Über Zehnkämpfer wird oft gesagt, dass sie vieles können, aber nichts davon besser als alle anderen. Damit das nicht so auffällt, betreiben sie gleich mehrere Disziplinen in einer. Der Stärkste unter ihnen darf sich König der Leichtathleten nennen. Niklas Kaul war unter den Zehnkämpfern bisher allenfalls ein Talent, am Mittwoch und Donnerstag lief, sprang und warf sich der 21-Jährige sensationell zur Goldmedaille bei der WM in Doha. Danach wusste er nicht so recht, was da gerade passiert war und rannte mit der schwarz-rot-goldenen Fahne um die Schultern einfach noch ein bisschen weiter durch das fast leere Khalifa International Stadium.
So langsam dürfte der Mainzer aber realisiert haben, was er da vollbracht hat. Jüngster Weltmeister im Zehnkampf, erst der zweite Deutsche überhaupt. Von Platz elf nach dem ersten Tag bis ganz nach vorn, mit dem Wort „Aufholjagd“ ist das Geleistete noch zurückhaltend beschrieben.
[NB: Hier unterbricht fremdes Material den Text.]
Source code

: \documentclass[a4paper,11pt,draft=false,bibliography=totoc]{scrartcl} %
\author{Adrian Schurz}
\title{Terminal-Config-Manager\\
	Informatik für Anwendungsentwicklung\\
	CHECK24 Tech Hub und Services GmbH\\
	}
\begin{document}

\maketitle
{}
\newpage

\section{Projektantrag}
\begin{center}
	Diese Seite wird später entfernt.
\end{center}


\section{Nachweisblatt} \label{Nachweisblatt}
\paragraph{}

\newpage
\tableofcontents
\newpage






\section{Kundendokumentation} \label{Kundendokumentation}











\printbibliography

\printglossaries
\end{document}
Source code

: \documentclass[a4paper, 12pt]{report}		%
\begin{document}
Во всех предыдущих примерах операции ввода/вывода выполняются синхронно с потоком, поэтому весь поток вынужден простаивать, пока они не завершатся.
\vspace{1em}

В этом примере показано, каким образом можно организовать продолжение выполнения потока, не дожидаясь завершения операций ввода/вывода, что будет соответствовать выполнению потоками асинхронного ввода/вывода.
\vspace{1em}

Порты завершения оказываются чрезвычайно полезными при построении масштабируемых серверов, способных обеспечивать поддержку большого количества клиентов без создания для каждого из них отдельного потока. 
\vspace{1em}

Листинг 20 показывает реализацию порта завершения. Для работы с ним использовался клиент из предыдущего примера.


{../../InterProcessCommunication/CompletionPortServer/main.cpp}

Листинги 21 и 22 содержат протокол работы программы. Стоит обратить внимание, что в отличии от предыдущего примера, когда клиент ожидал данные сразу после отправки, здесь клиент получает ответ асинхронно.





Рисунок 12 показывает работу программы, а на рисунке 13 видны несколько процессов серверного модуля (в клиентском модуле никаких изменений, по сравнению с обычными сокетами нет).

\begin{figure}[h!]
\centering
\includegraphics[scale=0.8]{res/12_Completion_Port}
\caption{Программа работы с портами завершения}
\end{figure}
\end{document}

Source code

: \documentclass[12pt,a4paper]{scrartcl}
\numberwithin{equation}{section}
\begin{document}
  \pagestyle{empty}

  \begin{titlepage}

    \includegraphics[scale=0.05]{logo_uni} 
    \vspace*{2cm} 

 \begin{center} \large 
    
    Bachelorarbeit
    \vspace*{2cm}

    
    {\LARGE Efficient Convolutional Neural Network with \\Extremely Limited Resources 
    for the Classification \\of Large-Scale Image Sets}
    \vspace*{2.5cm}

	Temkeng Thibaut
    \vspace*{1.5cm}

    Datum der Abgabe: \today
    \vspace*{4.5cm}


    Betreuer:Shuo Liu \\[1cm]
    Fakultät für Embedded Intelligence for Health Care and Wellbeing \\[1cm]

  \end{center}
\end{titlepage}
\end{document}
Nach einem fantastischen Speerwurf auf 79,05 Meter, der ihn nach der neunten Prüfung auf Platz drei katapultierte, hatte Kaul „Angst, alles zu ruinieren“. Doch danach flog er über die 1500 Meter fast ins Ziel und zur Goldmedaille.
Für Kaul und noch mehr für seinen Sport ist dieser Titel ein Geschenk. Dabei sind die Verlockungen für einen Athleten gerade im Zehnkampf nicht besonders groß. Das Trainingspensum, um überhaupt einen Wettkampf im Jahr durchzustehen, ist enorm. Die Schmerzen ebenso. Das Schmerzensgeld ist es hingegen nicht. Immerhin, Kauls Erfolg kommt in Deutschland nicht von ungefähr, die Tradition ist groß und die Bewunderung auch. Schließlich lässt sich durchaus nachvollziehen, was hinter so einer Leistung steckt. Jeder, der mal Schüler war, kennt das noch aus dem Sportunterricht – auch wenn hier nur ein Dreikampf absolviert werden muss.
Niklas Kaul hat mit seinem Triumph gezeigt, dass es möglich ist, der Beste zu sein, auch wenn andere einzelne Dinge besser können. Das macht Mut – im Sport, aber nicht nur da.